Outpatient Facility Coding Alert

Reimbursement:

Change Your Game Plan to Prepare for Increased Out-of-Pocket Pay

What you need to do to stay solvent in the age of HDHPs.

Sure, your billing staff’s revenue cycle management for insurance reimbursements may be a well-oiled machine, but how are you doing with patients who have high-deductible health plans (HDHPs)? Read on to increase collectibles, reduce days in A/R, and keep your health care organization profitable during the challenging days ahead.

The High-Deductible Health Plan Challenge

Are your billers complaining that they’re more overworked now than they were last year? Are your days in A/R climbing? Is revenue cycle management more challenging than ever before? You can thank the rise of HDHPs.

A 2016 National Center for Health Statistics (NCHS) report shows that 40 percent of privately insured people under 65 are enrolled in HDHPs. With the burden of payment increasingly falling on your patients, your billing and collection policies must adapt to compensate.

What is an HDHP?

A high-deductible health plan is a plan with a minimum deductible of $1,300 per year for self-only coverage and $2,600 for self-and-family coverage, as outlined by IRS prerequisites for a health savings account (HSA). The maximum amount out-of-pocket limit for HDHPs is $6,550 for self-only coverage and $13,100 for self-and-family coverage.

In theory, consumers in high-deductible plans make more cost-effective health decisions because they have financial skin in the game. The lower premiums appeal to those who rarely use health services (think Millennials or healthy Boomers nearing Medicare beneficiary status).

And employers love HDHPs. Last year, one out of three companies offered HDHPs only to employees. That’s up from one in ten in 2010.

So what’s causing the problem? Many people, particularly previously uninsured individuals using the marketplace, opt for HDHPs because of the lower premiums.

And this presents two potential problems your practice:

Scenario 1: The patient who knows how his plan works. Imagine a low-income patient has ignored a minor ailment to avoid paying for a visit. The minor problem then becomes a major one. This patient, who couldn’t afford treatment for his minor ailment, now has to come in for a more expensive major treatment.
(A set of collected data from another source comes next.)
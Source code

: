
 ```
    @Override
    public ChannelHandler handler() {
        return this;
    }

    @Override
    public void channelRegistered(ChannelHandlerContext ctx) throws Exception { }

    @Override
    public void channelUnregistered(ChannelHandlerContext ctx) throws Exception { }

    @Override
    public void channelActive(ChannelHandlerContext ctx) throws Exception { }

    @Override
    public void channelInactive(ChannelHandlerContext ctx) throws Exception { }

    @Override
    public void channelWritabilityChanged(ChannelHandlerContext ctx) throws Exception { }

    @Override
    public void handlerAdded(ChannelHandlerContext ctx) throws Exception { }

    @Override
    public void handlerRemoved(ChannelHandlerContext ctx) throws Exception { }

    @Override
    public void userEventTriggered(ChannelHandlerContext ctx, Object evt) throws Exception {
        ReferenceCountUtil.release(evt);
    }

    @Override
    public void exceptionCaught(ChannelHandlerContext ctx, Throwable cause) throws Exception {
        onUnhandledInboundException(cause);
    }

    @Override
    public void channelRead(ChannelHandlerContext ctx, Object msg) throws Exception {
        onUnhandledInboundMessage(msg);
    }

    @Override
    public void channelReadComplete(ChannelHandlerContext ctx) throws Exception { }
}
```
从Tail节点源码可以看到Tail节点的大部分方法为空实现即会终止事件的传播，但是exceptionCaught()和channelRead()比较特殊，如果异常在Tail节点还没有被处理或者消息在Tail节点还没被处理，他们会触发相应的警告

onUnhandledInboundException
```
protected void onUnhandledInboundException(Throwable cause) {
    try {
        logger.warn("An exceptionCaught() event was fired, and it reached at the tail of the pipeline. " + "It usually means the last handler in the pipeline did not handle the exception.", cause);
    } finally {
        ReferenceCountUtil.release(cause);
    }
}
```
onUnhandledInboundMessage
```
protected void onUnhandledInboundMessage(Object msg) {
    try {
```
How will he pay this bill when he couldn’t pay the cheaper one?

Scenario 2: The patient who doesn’t know how his plan works, only that he’s got insurance. This patient comes in for her appointment, flashes her insurance card, receives treatment, and then balks at the expensive bill that she thought insurance would pay. She wasn’t budgeting for a several-hundred-dollar visit. How will she pay?
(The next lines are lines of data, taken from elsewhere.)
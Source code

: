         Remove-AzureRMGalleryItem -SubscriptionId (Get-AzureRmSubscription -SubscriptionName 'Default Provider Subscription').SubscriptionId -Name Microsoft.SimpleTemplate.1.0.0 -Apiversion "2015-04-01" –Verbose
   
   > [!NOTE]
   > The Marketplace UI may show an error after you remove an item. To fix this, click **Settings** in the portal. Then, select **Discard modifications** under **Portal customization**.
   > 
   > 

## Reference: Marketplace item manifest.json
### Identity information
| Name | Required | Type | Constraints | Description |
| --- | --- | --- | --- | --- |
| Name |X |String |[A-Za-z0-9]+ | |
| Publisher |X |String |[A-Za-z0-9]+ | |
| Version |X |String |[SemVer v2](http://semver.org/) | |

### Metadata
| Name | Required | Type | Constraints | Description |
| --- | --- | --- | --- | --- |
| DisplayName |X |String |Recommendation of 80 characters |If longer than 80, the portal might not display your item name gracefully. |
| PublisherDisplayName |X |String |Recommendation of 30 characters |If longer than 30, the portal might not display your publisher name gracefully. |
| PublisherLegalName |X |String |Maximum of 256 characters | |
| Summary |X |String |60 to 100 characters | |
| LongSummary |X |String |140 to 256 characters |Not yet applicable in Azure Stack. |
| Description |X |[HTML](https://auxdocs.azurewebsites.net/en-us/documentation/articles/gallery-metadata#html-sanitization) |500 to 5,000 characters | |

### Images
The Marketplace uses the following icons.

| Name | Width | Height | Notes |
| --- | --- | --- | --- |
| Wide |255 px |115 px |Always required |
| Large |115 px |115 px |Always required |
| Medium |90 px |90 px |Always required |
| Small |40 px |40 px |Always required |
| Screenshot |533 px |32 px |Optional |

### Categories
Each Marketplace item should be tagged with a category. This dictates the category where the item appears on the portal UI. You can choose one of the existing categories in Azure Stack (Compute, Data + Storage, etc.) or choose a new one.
Be Proactive: No More “File-and-Forget”

Your billing policy is more important than ever. Collecting on coinsurance and copays was time-consuming enough. Now, we’re talking about patients footing the bill for entire office visits up to these higher deductibles. Focusing on an efficient claims process is still critical, but proactive collection of out-of-pocket payments plays a larger role than before.
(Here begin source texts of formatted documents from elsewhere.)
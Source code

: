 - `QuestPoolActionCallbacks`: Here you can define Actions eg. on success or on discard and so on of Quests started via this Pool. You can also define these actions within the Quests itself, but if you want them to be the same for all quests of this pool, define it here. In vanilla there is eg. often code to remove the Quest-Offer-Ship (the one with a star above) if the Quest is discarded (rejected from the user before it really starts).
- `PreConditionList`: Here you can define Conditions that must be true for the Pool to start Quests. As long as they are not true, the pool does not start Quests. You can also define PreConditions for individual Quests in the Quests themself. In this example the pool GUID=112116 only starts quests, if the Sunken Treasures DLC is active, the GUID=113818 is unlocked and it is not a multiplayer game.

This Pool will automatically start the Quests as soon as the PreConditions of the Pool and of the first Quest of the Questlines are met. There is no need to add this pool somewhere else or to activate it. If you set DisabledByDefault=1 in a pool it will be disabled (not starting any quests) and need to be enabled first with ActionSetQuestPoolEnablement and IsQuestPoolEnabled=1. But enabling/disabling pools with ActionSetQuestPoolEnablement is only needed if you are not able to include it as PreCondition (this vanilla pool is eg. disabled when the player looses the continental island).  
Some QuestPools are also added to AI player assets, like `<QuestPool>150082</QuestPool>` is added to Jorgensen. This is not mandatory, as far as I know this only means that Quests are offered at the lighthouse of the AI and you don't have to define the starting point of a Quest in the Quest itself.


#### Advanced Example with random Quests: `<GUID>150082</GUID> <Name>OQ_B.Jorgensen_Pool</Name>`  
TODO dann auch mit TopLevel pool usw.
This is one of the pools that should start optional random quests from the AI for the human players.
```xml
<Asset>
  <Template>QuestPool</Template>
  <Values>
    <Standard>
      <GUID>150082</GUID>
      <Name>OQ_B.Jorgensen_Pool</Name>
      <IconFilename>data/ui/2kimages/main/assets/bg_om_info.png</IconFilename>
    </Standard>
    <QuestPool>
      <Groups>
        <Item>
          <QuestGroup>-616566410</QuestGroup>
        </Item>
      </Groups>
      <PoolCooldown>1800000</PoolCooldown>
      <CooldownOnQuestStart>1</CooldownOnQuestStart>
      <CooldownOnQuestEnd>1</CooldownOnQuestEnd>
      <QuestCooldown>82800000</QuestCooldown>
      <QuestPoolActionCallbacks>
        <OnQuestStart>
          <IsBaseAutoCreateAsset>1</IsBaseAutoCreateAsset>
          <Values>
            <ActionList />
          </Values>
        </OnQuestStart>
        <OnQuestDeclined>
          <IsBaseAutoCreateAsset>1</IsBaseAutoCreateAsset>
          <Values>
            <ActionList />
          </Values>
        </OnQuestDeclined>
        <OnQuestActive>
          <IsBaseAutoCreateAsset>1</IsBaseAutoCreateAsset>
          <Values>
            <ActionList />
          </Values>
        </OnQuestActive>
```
  • Ensure your patients are insured. The first step is to prevent denials. Verify coverage up front and train staff to question patients about their plan if you find issues. Check their eligibility information at every visit.
  • Confirm that your patients know how they’re insured. Most providers had a notoriously tough time collecting and processing patient payments before this recent shift. Now, your patients are not just responsible for more upfront costs; they may not even realize that their plan doesn’t cover their care until they see the bill.  
  • Tip: Train your staff to discuss costs for copay and deductibles on appointment reminder calls. This guarantees patients are aware of their responsibility to pay on the day of care. Electronic subscription services allow you to verify the coinsurance and deductibles before the patient arrives.
  • Collect balances on the front end. Collect coinsurance when the patient checks in at your practice, since these figures don’t depend on which services you render. Requesting payments before the appointment and immediately after dramatically increases collections and drastically decreases issues after treatment. It may help to discuss an amount to be paid at the point of care and establish a payment plan at that point, before it becomes an issue.